Trump's warning came after a McCain speech Monday night in Philadelphia, where the senator criticized the president's pursuit of "half-baked, spurious nationalism" in carrying out America's foreign policy, calling it as "unpatriotic as an attachment to any other tired dogma of the past that Americans consigned to the ash heap of history."

The president was asked during an interview on The Chris Plante Show on Tuesday: "He was taking shots at you again yesterday. You heard what he said yesterday, Senator McCain?"

"Yeah, well, I hear it. And people have to be careful because at some point I fight back," Trump said. "I'm being very nice. I'm being very, very nice. But at some point, I fight back, and it won't be pretty."

Responding to Trump's threat on Tuesday, McCain told reporters at the Capitol: "I've faced far greater challenges than this."

McCain, a former prisoner of war who is chairman of the influential Armed Services Committee, went on to continue his criticism of the Trump administration for its Afghanistan policies. He also criticized Secretary of Defense James Mattis for a lack of communication, as well as the administration for the way it has treated Congress.

"I had a better working relationship [with President Barack Obama's defense secretary, Ash Carter] than I do with an old friend of 20 years," McCain said of Mattis, as quoted by the Associated Press.

McCain said that even though he and Carter often disagreed, "there was a lot of communication" between them. He contrasted that with a lack of information from the Pentagon under Trump.

"I think they had this idea, once Trump won, that we are a unicameral government...and that they don't have to respond to what the Constitution says," McCain said.

"We will not sit by without having a complete understanding of what is going on," he said.

McCain said his committee needs new information to properly train and outfit the U.S. military with equipment.

"If we don't get the information we need, we can't do that," he told reporters.

The Trump administration plans to boost troop numbers in Afghanistan by 3,500, but McCain said it had not been explained how the relatively modest increase would make a difference.

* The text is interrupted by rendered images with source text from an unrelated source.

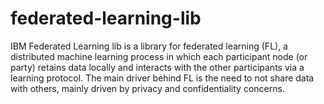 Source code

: # federated-learning-lib
IBM Federated Learning lib is a library for federated learning (FL), a distributed machine learning process in which each participant node (or party) retains data locally and interacts with the other participants via a learning protocol. The main driver behind FL is the need to not share data with others, mainly driven by privacy and confidentiality concerns.
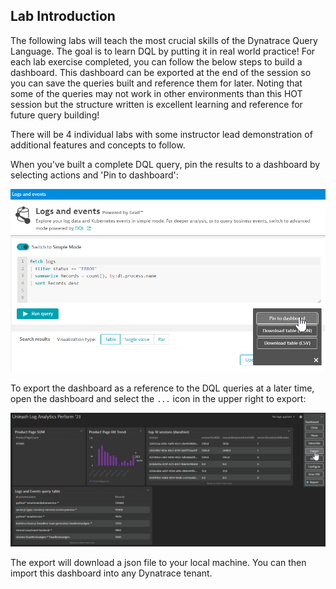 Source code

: ## Lab Introduction

The following labs will teach the most crucial skills of the Dynatrace Query Language. The goal is to learn DQL by putting it in real world practice! For each lab exercise completed, you can follow the below steps to build a dashboard. This dashboard can be exported at the end of the session so you can save the queries built and reference them for later. Noting that some of the queries may not work in other environments than this HOT session but the structure written is excellent learning and reference for future query building!

There will be 4 individual labs with some instructor lead demonstration of additional features and concepts to follow.

When you've built a complete DQL query, pin the results to a dashboard by selecting actions and 'Pin to dashboard':

![Actions](../assets/images/pintodashboard.png)

To export the dashboard as a reference to the DQL queries at a later time, open the dashboard and select the `...` icon in the upper right to export:

![Export](../assets/images/exportdashboard.png)

The export will download a json file to your local machine. You can then import this dashboard into any Dynatrace tenant.
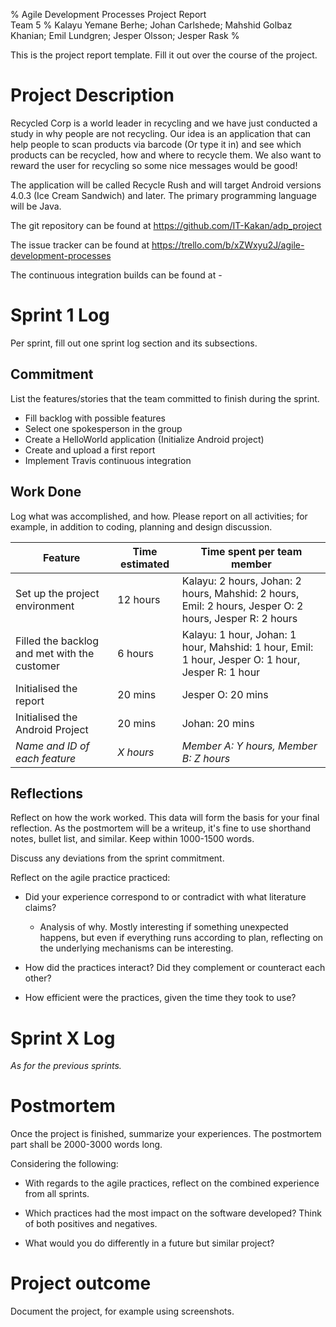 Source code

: % Agile Development Processes Project Report  
  Team 5
% Kalayu Yemane Berhe; Johan Carlshede; Mahshid Golbaz Khanian; Emil Lundgren; Jesper Olsson; Jesper Rask
%

This is the project report template.
Fill it out over the course of the project.

# Project Description
Recycled Corp is a world leader in recycling and we have just conducted a
study in why people are not recycling. Our idea is an application that can
help people to scan products via barcode (Or type it in) and see which
products can be recycled, how and where to recycle them. We also want to
reward the user for recycling so some nice messages would be good!

The application will be called Recycle Rush and will target Android versions
4.0.3 (Ice Cream Sandwich) and later. The primary programming language will
be Java.

The git repository can be found at https://github.com/IT-Kakan/adp_project

The issue tracker can be found at https://trello.com/b/xZWxyu2J/agile-development-processes

The continuous integration builds can be found at -

# Sprint 1 Log
Per sprint, fill out one sprint log section and its subsections.

## Commitment
List the features/stories that the team committed to finish during the sprint.

- Fill backlog with possible features
- Select one spokesperson in the group
- Create a HelloWorld application (Initialize Android project)
- Create and upload a first report
- Implement Travis continuous integration

## Work Done
Log what was accomplished, and how.
Please report on all activities; for example, in addition to coding, planning and design discussion.

Feature | Time estimated | Time spent per team member
--------|----------------|--------
Set up the project environment | 12 hours | Kalayu: 2 hours, Johan: 2 hours, Mahshid: 2 hours, Emil: 2 hours, Jesper O: 2 hours, Jesper R: 2 hours  
Filled the backlog and met with the customer | 6 hours | Kalayu: 1 hour, Johan: 1 hour, Mahshid: 1 hour, Emil: 1 hour, Jesper O: 1 hour, Jesper R: 1 hour
Initialised the report | 20 mins | Jesper O: 20 mins
Initialised the Android Project | 20 mins | Johan: 20 mins
*Name and ID of each feature* | *X hours* | *Member A: Y hours, Member B: Z hours*


## Reflections
Reflect on how the work worked.
This data will form the basis for your final reflection.
As the postmortem will be a writeup, it's fine to use shorthand notes, bullet list, and similar.
Keep within 1000-1500 words.

Discuss any deviations from the sprint commitment.

Reflect on the agile practice practiced:

- Did your experience correspond to or contradict with what literature claims?

    - Analysis of why. Mostly interesting if something unexpected happens, but even
      if everything runs according to plan, reflecting on the underlying mechanisms
      can be interesting.

- How did the practices interact?
  Did they complement or counteract each other?

- How efficient were the practices, given the time they took to use?


# Sprint X Log
*As for the previous sprints.*


# Postmortem
Once the project is finished, summarize your experiences.
The postmortem part shall be 2000-3000 words long.

Considering the following:

- With regards to the agile practices, reflect on the combined experience from all sprints.

- Which practices had the most impact on the software developed?
  Think of both positives and negatives.

- What would you do differently in a future but similar project?


# Project outcome
Document the project, for example using screenshots.
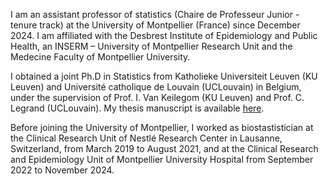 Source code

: I am an assistant professor of statistics (Chaire de Professeur Junior - tenure track) at the University of Montpellier (France) since December 2024. I am affiliated with the Desbrest Institute of Epidemiology and Public Health, an INSERM – University of Montpellier Research Unit and the Medecine Faculty of Montpellier University. 

I obtained a joint Ph.D in Statistics from Katholieke Universiteit Leuven (KU Leuven) and Université catholique de Louvain (UCLouvain) in Belgium, under the supervision of Prof. I. Van Keilegom (KU Leuven) and Prof. C. Legrand (UCLouvain). My thesis manuscript is available [here](https://dial.uclouvain.be/pr/boreal/fr/object/boreal%3A208410/datastream/PDF_01/view). 

Before joining the University of Montpellier, I worked as biostastistician at the Clinical Research Unit of Nestlé Research Center in Lausanne, Switzerland, from March 2019 to August 2021, and at the Clinical Research and Epidemiology Unit of Montpellier University Hospital from September 2022 to November 2024.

"I have no idea, nor do I care," McCain told reporters when asked how many Trump administration nominees are being delayed as a result of his standoff with the president.

McCain has emerged as one of Trump's toughest critics.

The two first clashed in 2015, when Trump, then a contender for the Republican Party presidential nomination, told reporters that he didn't consider McCain a war hero because he had been captured by the enemy.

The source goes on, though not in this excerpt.